The New York Hilton Midtown is the largest hotel in New York City and world's 101st tallest hotel. The hotel is owned by Park Hotels & Resorts and managed by Hilton Worldwide. At 1,929 rooms and over 150,000 sq ft of meeting space, the hotel is the largest Hilton in the continental U.S.

The 47-floor building, north of Rockefeller Center at Sixth Avenue and 53rd Street, has hosted every U.S. president since John F. Kennedy as well as the Beatles. The world's first handheld cell phone call was made by hotel guest Martin Cooper in front of the hotel in 1973. President Donald Trump delivered his 2016 United States presidential election victory speech at the hotel.

History
The project was developed by Hilton Hotels Corporation, the Rockefeller Group, and the Uris Buildings Corporation. The original architect was Morris Lapidus and he proposed to build a curved Fontainebleau Hotel-style building. However, Lapidus had to withdraw since he was also designing the competing Americana of New York hotel a block away.

William B. Tabler was then tapped to finish the project and he designed it with slabs. It opened June 26, 1963, as the New York Hilton and offered 2,153 rooms, making it the largest in the city.

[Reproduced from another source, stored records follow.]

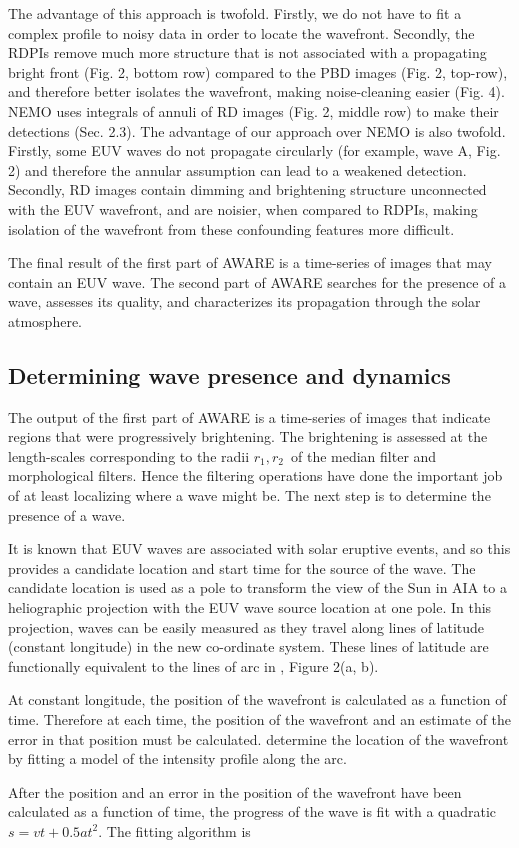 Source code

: The advantage of this approach is twofold. Firstly, we do not have to
fit a complex profile to noisy data in order to locate the
wavefront. Secondly, the RDPIs remove much more structure that is not
associated with a propagating bright front (Fig. 2, bottom row)
compared to the PBD images (Fig. 2, top-row), and therefore better
isolates the wavefront, making noise-cleaning easier (Fig. 4).  NEMO
\citep{2005SoPh..228..265P} uses integrals of annuli of RD images
(Fig. 2, middle row) to make their detections (Sec. 2.3).  The
advantage of our approach over NEMO is also twofold.  Firstly, some
EUV waves do not propagate circularly (for example, wave A, Fig. 2)
and therefore the annular assumption can lead to a weakened detection.
Secondly, RD images contain dimming and brightening structure
unconnected with the EUV wavefront, and are noisier, when compared to
RDPIs, making isolation of the wavefront from these confounding
features more difficult.

The final result of the first part of AWARE is a time-series of images
that may contain an EUV wave.  The second part of AWARE searches for
the presence of a wave, assesses its quality, and characterizes its
propagation through the solar atmosphere.

\subsection{Determining wave presence and
  dynamics}\label{sec:aware:dynamics}

The output of the first part of AWARE is a time-series of images that
indicate regions that were progressively brightening.  The brightening
is assessed at the length-scales corresponding to the radii $r_{1},
r_{2}$\textellipsis\ of the median filter and morphological filters.
Hence the filtering operations have done the important job of at least
localizing where a wave might be.  The next step is to determine the
presence of a wave.

It is known that EUV waves are associated with solar eruptive events,
and so this provides a candidate location and start time for the
source of the wave. The candidate location is used as a pole to
transform the view of the Sun in AIA to a heliographic projection with
the EUV wave source location at one pole.  In this projection, waves
can be easily measured as they travel along lines of latitude
(constant longitude) in the new co-ordinate system.  These lines of
latitude are functionally equivalent to the lines of arc in
\citet{2014SoPh..289.3279L}, Figure 2(a, b).

At constant longitude, the position of the wavefront is calculated as
a function of time.  Therefore at each time, the position of the
wavefront and an estimate of the error in that position must be
calculated. \citet{2014SoPh..289.3279L} determine the location of the
wavefront by fitting a model of the intensity profile along the arc.

%

After the position and an error in the position of the wavefront have
been calculated as a function of time, the progress of the wave is fit
with a quadratic $s = vt + 0.5at^{2}$.  The fitting algorithm is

In 1990, a $100 million renovation decreased the number of guest rooms to 1,980. The property underwent further renovations in 1991–1994 and a $100 million renovation in 1998–2000 that included a complete overhaul of the lobby, the addition of an  Precor USA Fitness Center on the fifth floor. Around that time the name was changed to Hilton New York, as all Hilton hotels were rebranding the name Hilton to go before the city name at the time. In 2007, the hotel completed its fourth renovation. It now has 47 suites on floors 42 through 44. Each suite includes between  of space.

In 2013, the hotel was renamed the New York Hilton Midtown in honor of its 50th anniversary. At that time, the management announced that it ended room service and established a new unique restaurant concept with room delivery called "Herb n' Kitchen".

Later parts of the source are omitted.